**Instructions for the task**.
The copy you produce must hold every record exactly, and none of the images.

Source texts of formatted documents
———

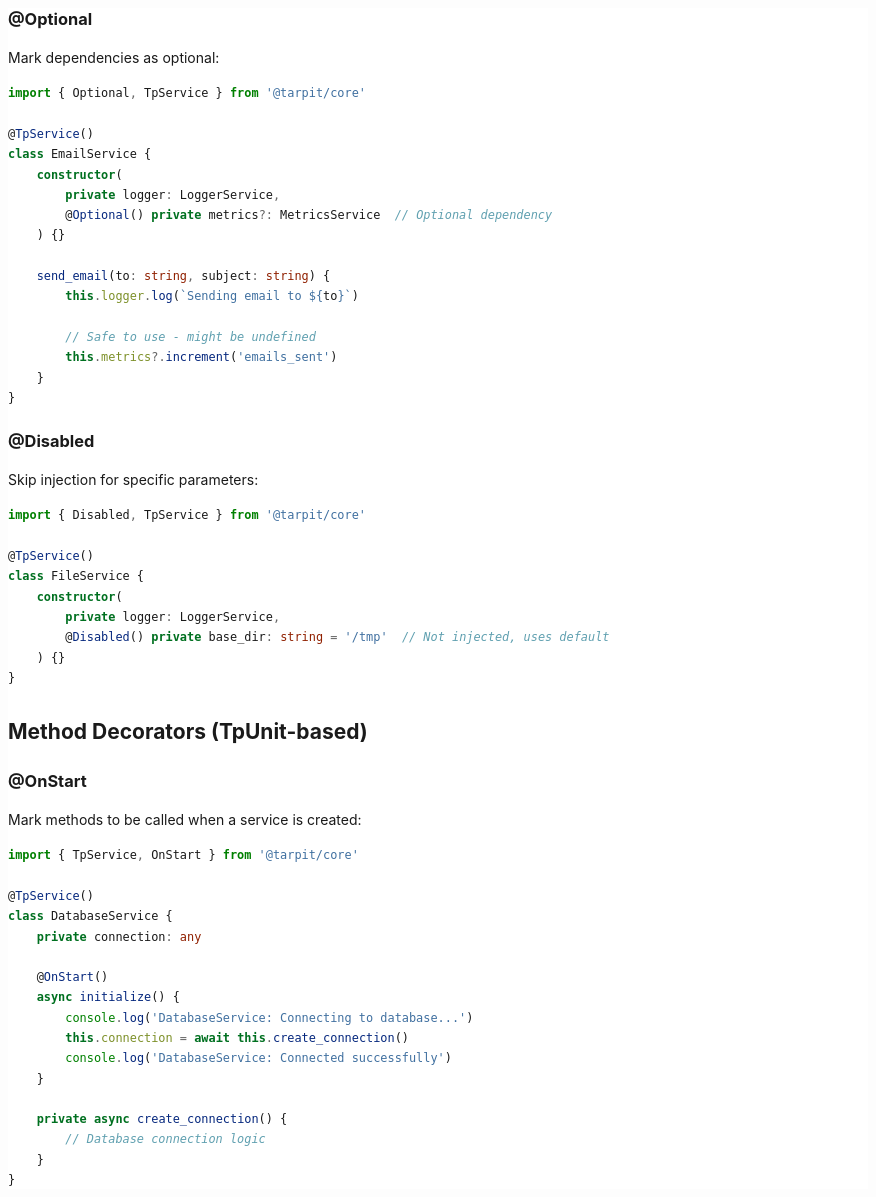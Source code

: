 ### @Optional

Mark dependencies as optional:

```typescript
import { Optional, TpService } from '@tarpit/core'

@TpService()
class EmailService {
    constructor(
        private logger: LoggerService,
        @Optional() private metrics?: MetricsService  // Optional dependency
    ) {}
    
    send_email(to: string, subject: string) {
        this.logger.log(`Sending email to ${to}`)
        
        // Safe to use - might be undefined
        this.metrics?.increment('emails_sent')
    }
}
```

### @Disabled

Skip injection for specific parameters:

```typescript
import { Disabled, TpService } from '@tarpit/core'

@TpService()
class FileService {
    constructor(
        private logger: LoggerService,
        @Disabled() private base_dir: string = '/tmp'  // Not injected, uses default
    ) {}
}
```

## Method Decorators (TpUnit-based)

### @OnStart

Mark methods to be called when a service is created:

```typescript
import { TpService, OnStart } from '@tarpit/core'

@TpService()
class DatabaseService {
    private connection: any
    
    @OnStart()
    async initialize() {
        console.log('DatabaseService: Connecting to database...')
        this.connection = await this.create_connection()
        console.log('DatabaseService: Connected successfully')
    }
    
    private async create_connection() {
        // Database connection logic
    }
}
```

———

**Worked solution**.
Source code

: ### @Optional

Mark dependencies as optional:

```typescript
import { Optional, TpService } from '@tarpit/core'

@TpService()
class EmailService {
    constructor(
        private logger: LoggerService,
        @Optional() private metrics?: MetricsService  // Optional dependency
    ) {}
    
    send_email(to: string, subject: string) {
        this.logger.log(`Sending email to ${to}`)
        
        // Safe to use - might be undefined
        this.metrics?.increment('emails_sent')
    }
}
```

### @Disabled

Skip injection for specific parameters:

```typescript
import { Disabled, TpService } from '@tarpit/core'

@TpService()
class FileService {
    constructor(
        private logger: LoggerService,
        @Disabled() private base_dir: string = '/tmp'  // Not injected, uses default
    ) {}
}
```

## Method Decorators (TpUnit-based)

### @OnStart

Mark methods to be called when a service is created:

```typescript
import { TpService, OnStart } from '@tarpit/core'

@TpService()
class DatabaseService {
    private connection: any
    
    @OnStart()
    async initialize() {
        console.log('DatabaseService: Connecting to database...')
        this.connection = await this.create_connection()
        console.log('DatabaseService: Connected successfully')
    }
    
    private async create_connection() {
        // Database connection logic
    }
}
```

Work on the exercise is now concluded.